Material for the task ▸

┌────────

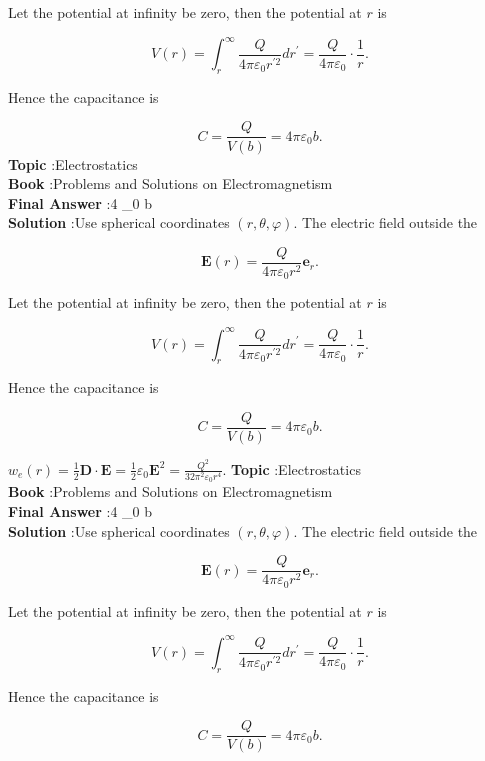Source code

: \documentclass[10pt]{article}
\begin{document}
Let the potential at infinity be zero, then the potential at $r$ is

$$
V(r)=\int_{r}^{\infty} \frac{Q}{4 \pi \varepsilon_{0} r^{\prime 2}} d r^{\prime}=\frac{Q}{4 \pi \varepsilon_{0}} \cdot \frac{1}{r} .
$$



Hence the capacitance is

$$
C=\frac{Q}{V(b)}=4 \pi \varepsilon_{0} b .
$$
\textbf{Topic} :Electrostatics\\
\textbf{Book} :Problems and Solutions on Electromagnetism\\
\textbf{Final Answer} :4 \pi \varepsilon_{0} b\\


\textbf{Solution} :Use spherical coordinates $(r, \theta, \varphi)$. The electric field outside the

$$
\mathbf{E}(r)=\frac{Q}{4 \pi \varepsilon_{0} r^{2}} \mathbf{e}_{r} .
$$

Let the potential at infinity be zero, then the potential at $r$ is

$$
V(r)=\int_{r}^{\infty} \frac{Q}{4 \pi \varepsilon_{0} r^{\prime 2}} d r^{\prime}=\frac{Q}{4 \pi \varepsilon_{0}} \cdot \frac{1}{r} .
$$



Hence the capacitance is

$$
C=\frac{Q}{V(b)}=4 \pi \varepsilon_{0} b .
$$

 $w_{e}(r)=\frac{1}{2} \mathbf{D} \cdot \mathbf{E}=\frac{1}{2} \varepsilon_{0} \mathbf{E}^{2}=\frac{Q^{2}}{32 \pi^{2} \varepsilon_{0} r^{4}}$.
\textbf{Topic} :Electrostatics\\
\textbf{Book} :Problems and Solutions on Electromagnetism\\
\textbf{Final Answer} :4 \pi \varepsilon_{0} b\\


\textbf{Solution} :Use spherical coordinates $(r, \theta, \varphi)$. The electric field outside the

$$
\mathbf{E}(r)=\frac{Q}{4 \pi \varepsilon_{0} r^{2}} \mathbf{e}_{r} .
$$

Let the potential at infinity be zero, then the potential at $r$ is

$$
V(r)=\int_{r}^{\infty} \frac{Q}{4 \pi \varepsilon_{0} r^{\prime 2}} d r^{\prime}=\frac{Q}{4 \pi \varepsilon_{0}} \cdot \frac{1}{r} .
$$



Hence the capacitance is

$$
C=\frac{Q}{V(b)}=4 \pi \varepsilon_{0} b .
$$
\end{document}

└────────

Your assignment ▸ Transcribe the records above exactly, leaving every picture out of the copy.

Task solution ▸
Source code

: \documentclass[10pt]{article}
\begin{document}
Let the potential at infinity be zero, then the potential at $r$ is

$$
V(r)=\int_{r}^{\infty} \frac{Q}{4 \pi \varepsilon_{0} r^{\prime 2}} d r^{\prime}=\frac{Q}{4 \pi \varepsilon_{0}} \cdot \frac{1}{r} .
$$



Hence the capacitance is

$$
C=\frac{Q}{V(b)}=4 \pi \varepsilon_{0} b .
$$
\textbf{Topic} :Electrostatics\\
\textbf{Book} :Problems and Solutions on Electromagnetism\\
\textbf{Final Answer} :4 \pi \varepsilon_{0} b\\


\textbf{Solution} :Use spherical coordinates $(r, \theta, \varphi)$. The electric field outside the

$$
\mathbf{E}(r)=\frac{Q}{4 \pi \varepsilon_{0} r^{2}} \mathbf{e}_{r} .
$$

Let the potential at infinity be zero, then the potential at $r$ is

$$
V(r)=\int_{r}^{\infty} \frac{Q}{4 \pi \varepsilon_{0} r^{\prime 2}} d r^{\prime}=\frac{Q}{4 \pi \varepsilon_{0}} \cdot \frac{1}{r} .
$$



Hence the capacitance is

$$
C=\frac{Q}{V(b)}=4 \pi \varepsilon_{0} b .
$$

 $w_{e}(r)=\frac{1}{2} \mathbf{D} \cdot \mathbf{E}=\frac{1}{2} \varepsilon_{0} \mathbf{E}^{2}=\frac{Q^{2}}{32 \pi^{2} \varepsilon_{0} r^{4}}$.
\textbf{Topic} :Electrostatics\\
\textbf{Book} :Problems and Solutions on Electromagnetism\\
\textbf{Final Answer} :4 \pi \varepsilon_{0} b\\


\textbf{Solution} :Use spherical coordinates $(r, \theta, \varphi)$. The electric field outside the

$$
\mathbf{E}(r)=\frac{Q}{4 \pi \varepsilon_{0} r^{2}} \mathbf{e}_{r} .
$$

Let the potential at infinity be zero, then the potential at $r$ is

$$
V(r)=\int_{r}^{\infty} \frac{Q}{4 \pi \varepsilon_{0} r^{\prime 2}} d r^{\prime}=\frac{Q}{4 \pi \varepsilon_{0}} \cdot \frac{1}{r} .
$$



Hence the capacitance is

$$
C=\frac{Q}{V(b)}=4 \pi \varepsilon_{0} b .
$$
\end{document}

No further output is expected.